Art Scatter is an ongoing assemblage of our cultural material, our occupations and preoccupations, our hand print and shadow on the wall of the cave.

In archaeology the term “scatter” refers to the distribution of evidence of human activity. In archaeological resource surveys, a lithic scatter site denotes the haphazard arrangement of chipped stone flakes struck from obsidian or flintstone during the production of tools such as knives, arrowheads or scrapers. The arc of scatter shows us where the toolmaker squatted; the size and shape of the fragments reveal his craft. A more general artifact scatter may include the maker’s finished tool, as well as pottery, bone or other evidence of habitation, diet or culture of the tribe. A trash scatter – a dump – will include successive layers of discarded or abandoned items, a record of things disused, broken, forgotten. Scatter is thus at once the thing made, how it was made, and its history of use.
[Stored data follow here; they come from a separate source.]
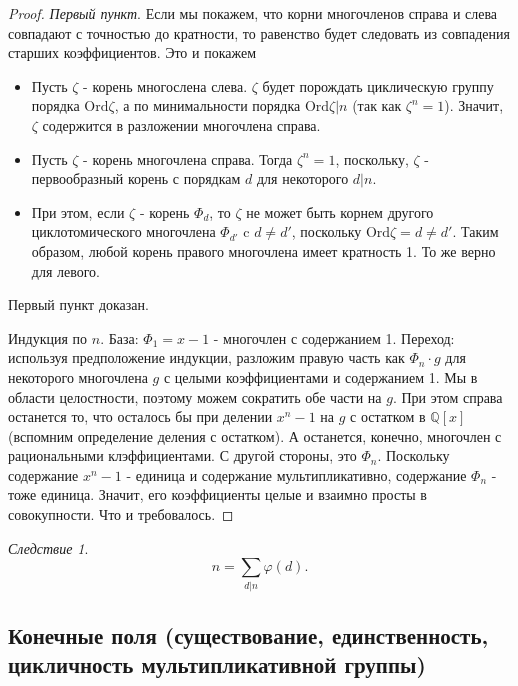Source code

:\documentclass[a4paper,100pt]{article}
\theoremstyle{indented}
\theoremstyle{definition}
\theoremstyle{remark}
\newtheorem{cons}{Следствие}
\begin{document}
\begin{proof}
    \textit{Первый пункт}. Если мы покажем, что корни многочленов справа и слева совпадают с точностью до кратности, то равенство будет следовать из совпадения старших коэффициентов. Это и покажем\ 

    \begin{itemize}
        \item Пусть $\zeta$ - корень многослена слева. $\zeta$ будет порождать циклическую группу порядка $\text{Ord} \zeta$, а по минимальности порядка $\text{Ord}\zeta\vert n$ (так как $\zeta^n=1$). Значит, $\zeta$ содержится в разложении многочлена справа.
        \item Пусть $\zeta$ - корень многочлена справа. Тогда $\zeta^n=1$, поскольку, $\zeta$ - первообразный корень с порядкам $d$ для некоторого $d\vert n$.
        \item При этом, если $\zeta$ - корень $\Phi_d$, то $\zeta$ не может быть корнем другого циклотомического многочлена $\Phi_{d'}$ c $d\neq d'$, поскольку $\text{Ord}\zeta=d\neq d'$. Таким образом, любой корень правого многочлена имеет кратность 1. То же верно для левого.
    \end{itemize}
    
    Первый пункт доказан.\ 

    Индукция по $n$. База: $\Phi_1=x-1$ - многочлен с содержанием 1. Переход: используя предположение индукции, разложим правую часть как $\Phi_n\cdot g$ для некоторого многочлена $g$ с целыми коэффициентами и содержанием 1. Мы в области целостности, поэтому можем сократить обе части на $g$. При этом справа останется то, что осталось бы при делении $x^n-1$ на $g$ с остатком в $\mathbb{Q}[x]$ (вспомним определение деления с остатком). А останется, конечно, многочлен с рациональными клэффициентами. С другой стороны, это $\Phi_n$. Поскольку содержание $x^n-1$ - единица и содержание мультипликативно, содержание $\Phi_n$ - тоже единица. Значит, его коэффициенты целые и взаимно просты в совокупности. \hypertarget{t5}{Что и требовалось}.
\end{proof}

\begin{cons}
    \[
        n=\sum_{d\vert n}\varphi(d).
    \]
\end{cons}

\resetall

\subsection{Конечные поля (существование, единственность, цикличность мультипликативной группы)}
\end{document}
Art Scatter is our surface reconnaissance of the contemporary arts and culture landscape (with some subsurface burrowing as well), the arc of our own scatter as we examine the scatter of others.

Art Scatter is thus not to be confused with so-called “scatter art,” those minimalist installations or found environments of randomly collected materials that have aesthetic meaning only by virtue of their chance arrangement.

No, Art Scatter is about the purpose and meaning we bring to creation and observation. We gather, we carve, we leave marks, we study marks. We observe culture, we are part of culture.